½ cup butter, plus more for the dish
2 medium onions, peeled and chopped
2 celery stalks, thinly sliced
1 sweet apple, cored and cut into ½-inch dice
1 tart apple, cored and cut into ½-inch dice
2 tablespoons fresh thyme leaves
1 tablespoon chopped fresh sage
3 tablespoons finely chopped flat-leaf parsley
1 cup roasted or steamed chestnuts, crumbled
8 cups unsweetened, slightly stale cornbread, cut into 1-inch cubes (see note)
1 teaspoon kosher salt, or to taste
½ teaspoon ground black pepper, or to taste
2 large eggs
1½ to 2 cups richly flavored turkey or chicken broth
Preheat oven to 350°. Generously butter or mist with cooking spray a 9 x 13-inch baking dish or iron skillet.
Melt butter in a large skillet over medium-high heat. Add onions, celery, and a pinch of salt. Cook, stirring often, until mixture begins to soften, about 10 minutes.
Stir in apples and cook, stirring often, until tender, about 3 minutes.
Stir in thyme, sage, parsley, and chestnuts and cook for 2 minutes, stirring often. Pour into a large bowl.
Stir in cornbread. Season with salt and pepper.
In a small bowl, whisk eggs until the whites and yolks are blended, and then stir into the bread mixture.

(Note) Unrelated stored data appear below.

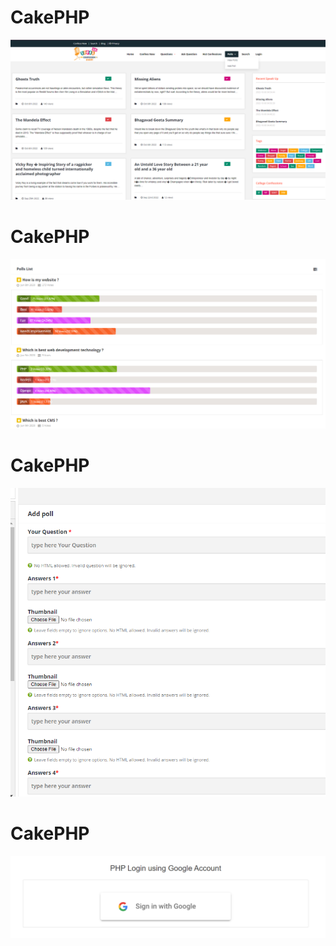# CakePHP

![Alt text](app/webroot/1.png?raw=true "Title")

# CakePHP

![Alt text](app/webroot/2.png?raw=true "Title")

# CakePHP

![Alt text](app/webroot/3.png?raw=true "Title")

# CakePHP

![Alt text](app/webroot/4.png?raw=true "Title")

Stir in enough broth to make the dressing quite moist, but not so much that there is standing liquid in the bottom of the bowl. Pour into the prepared baking dish or skillet.
Cover with aluminum foil and bake for 20 minutes. Remove foil and bake until the dressing is set and lightly browned on top, about 25 minutes longer. Let stand for 10 minutes before serving warm.
Note: If your cornbread is freshly made, spread the cubes in an even layer on a baking sheet and let stand, uncovered, overnight, or pop it into a 300° oven for 10 minutes. The cubes should be firm enough to hold their shape when gently squeezed, but not as dry as croutons.